Based on the state you are in, there are unique responsibilities for landlords regarding painting, renovations, and updates, where the landlord will pay for any reasonable repairs that are caused by fair wear and tear. You can chat with a local painter if you need to check on the condition of the paint and to get an idea of whether it is wear and tear or damage is caused by malicious treatment.
If, as a tenant, you damage the property and it is considered beyond reasonable “wear and tears,” this is considered something that the tenant would need to cover as it is considered malicious and the tenant’s concern.
Reasonable wear and tear
There are plenty of trains of thought on what is ‘reasonable’ and what should be the tenants or the owner’s responsibility, but as a guide, treasonable wear and tear are generally considered to be “Fair wear and tear is the deterioration that occurs over time to the property”.
As a guide, you can expect faded curtains, furniture indents on carpets, worn kitchen bench, loose hinges, worn paint on a light switch, faded paint, scuffed wooden floors, and similar to be considered wear and tear by government authorities.
Whether a tenant is moving out at the end of a tenancy or there needs to be basic maintenance and repairs including painting carried out to the property, the property and its condition will be accessed by the agent/owner and the tenant and the individual responsible for any repairs will be advised.
Condition reports will clearly state the condition of the property upon entry and are essential for both the tenant and the landlord for this purpose.

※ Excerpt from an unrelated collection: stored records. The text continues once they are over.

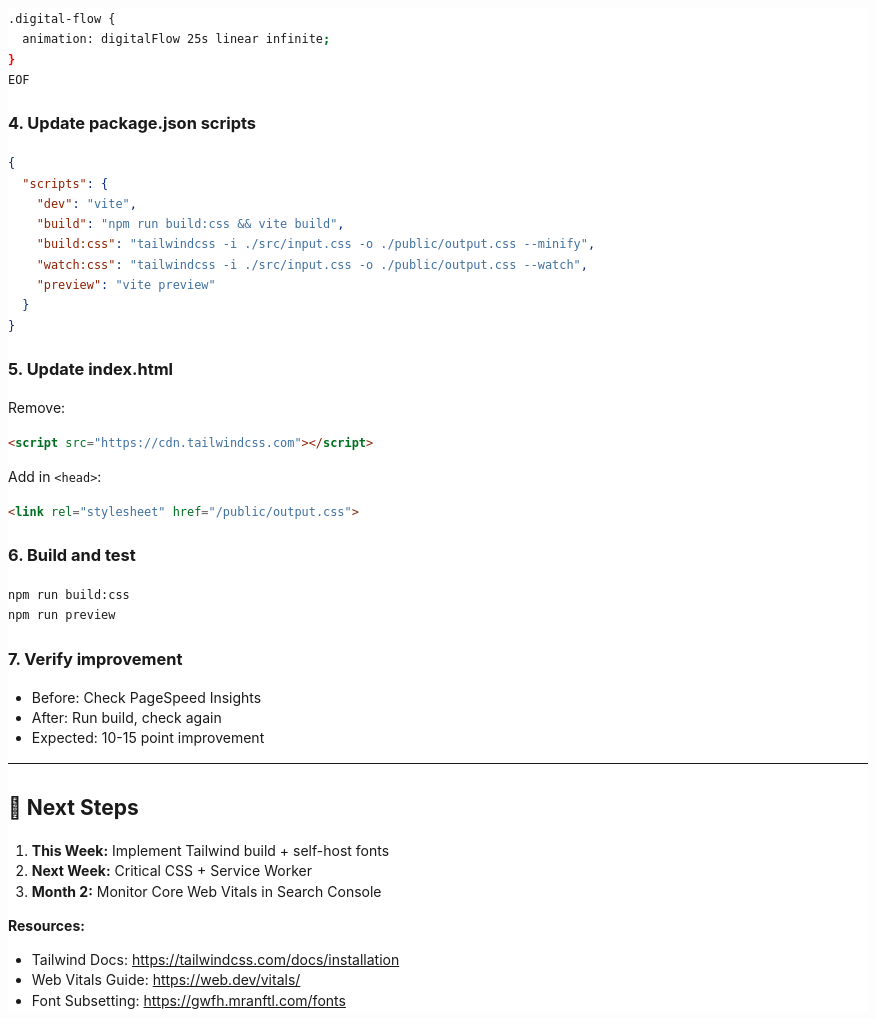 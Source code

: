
 ```bash
.digital-flow {
  animation: digitalFlow 25s linear infinite;
}
EOF
```

### 4. Update package.json scripts
```json
{
  "scripts": {
    "dev": "vite",
    "build": "npm run build:css && vite build",
    "build:css": "tailwindcss -i ./src/input.css -o ./public/output.css --minify",
    "watch:css": "tailwindcss -i ./src/input.css -o ./public/output.css --watch",
    "preview": "vite preview"
  }
}
```

### 5. Update index.html
Remove:
```html
<script src="https://cdn.tailwindcss.com"></script>
```

Add in `<head>`:
```html
<link rel="stylesheet" href="/public/output.css">
```

### 6. Build and test
```bash
npm run build:css
npm run preview
```

### 7. Verify improvement
- Before: Check PageSpeed Insights
- After: Run build, check again
- Expected: 10-15 point improvement

---

## 🎯 Next Steps

1. **This Week:** Implement Tailwind build + self-host fonts
2. **Next Week:** Critical CSS + Service Worker
3. **Month 2:** Monitor Core Web Vitals in Search Console

**Resources:**
- Tailwind Docs: https://tailwindcss.com/docs/installation
- Web Vitals Guide: https://web.dev/vitals/
- Font Subsetting: https://gwfh.mranftl.com/fonts
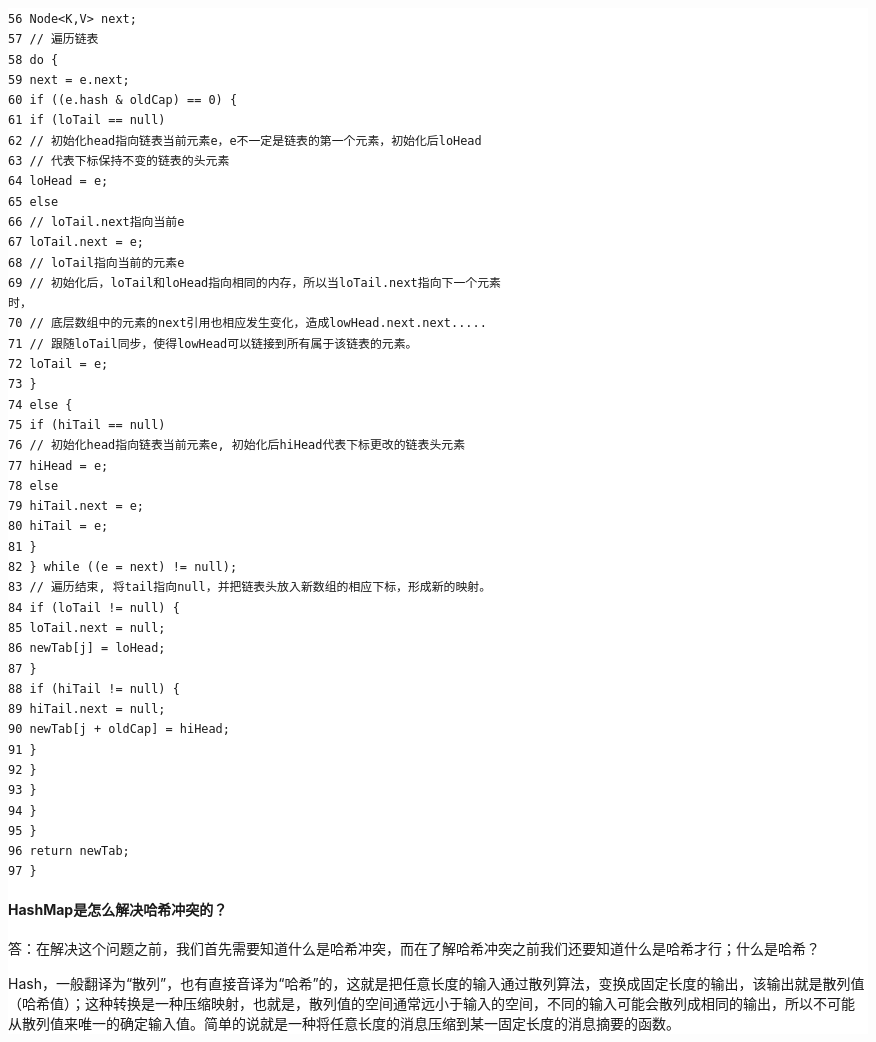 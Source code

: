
 ```
56 Node<K,V> next;
57 // 遍历链表
58 do {
59 next = e.next;
60 if ((e.hash & oldCap) == 0) {
61 if (loTail == null)
62 // 初始化head指向链表当前元素e，e不一定是链表的第一个元素，初始化后loHead
63 // 代表下标保持不变的链表的头元素
64 loHead = e;
65 else
66 // loTail.next指向当前e
67 loTail.next = e;
68 // loTail指向当前的元素e
69 // 初始化后，loTail和loHead指向相同的内存，所以当loTail.next指向下一个元素
时，
70 // 底层数组中的元素的next引用也相应发生变化，造成lowHead.next.next.....
71 // 跟随loTail同步，使得lowHead可以链接到所有属于该链表的元素。
72 loTail = e;
73 }
74 else {
75 if (hiTail == null)
76 // 初始化head指向链表当前元素e, 初始化后hiHead代表下标更改的链表头元素
77 hiHead = e;
78 else
79 hiTail.next = e;
80 hiTail = e;
81 }
82 } while ((e = next) != null);
83 // 遍历结束, 将tail指向null，并把链表头放入新数组的相应下标，形成新的映射。
84 if (loTail != null) {
85 loTail.next = null;
86 newTab[j] = loHead;
87 }
88 if (hiTail != null) {
89 hiTail.next = null;
90 newTab[j + oldCap] = hiHead;
91 }
92 }
93 }
94 }
95 }
96 return newTab;
97 }
```

#### HashMap是怎么解决哈希冲突的？

答：在解决这个问题之前，我们首先需要知道什么是哈希冲突，而在了解哈希冲突之前我们还要知道什么是哈希才行；什么是哈希？

Hash，一般翻译为“散列”，也有直接音译为“哈希”的，这就是把任意长度的输入通过散列算法，变换成固定长度的输出，该输出就是散列值（哈希值）；这种转换是一种压缩映射，也就是，散列值的空间通常远小于输入的空间，不同的输入可能会散列成相同的输出，所以不可能从散列值来唯一的确定输入值。简单的说就是一种将任意长度的消息压缩到某一固定长度的消息摘要的函数。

Damage such as torn fixtures including blinds or curtains, drain damage and any burn marks to carpets, broken glass or damage to painted walls caused by Blu Tack or tape is considered the responsibility of the tenants.
A good rule of thumb is to consider what is fair based on the time the tenant has been in the property as well, if they have been long term tenants and a paint refresh is around the corner, it would be fair to say that some peeling paint and some chips is fair wear and tear.
If the tenant has been not taking care of the property and the damage to the paint is due to other reasons that are considered not fair wear and tear, the tenant may need to contribute some of their bond towards a paint project.
Always ensure you use professional and licensed painters for your rental property projects, to ensure you are using quality paints that will stand the test of time. As a tenant or owner of a rental property, if you are not 100% sure what your rights are when it comes to who is responsible for the wear and tear of your property.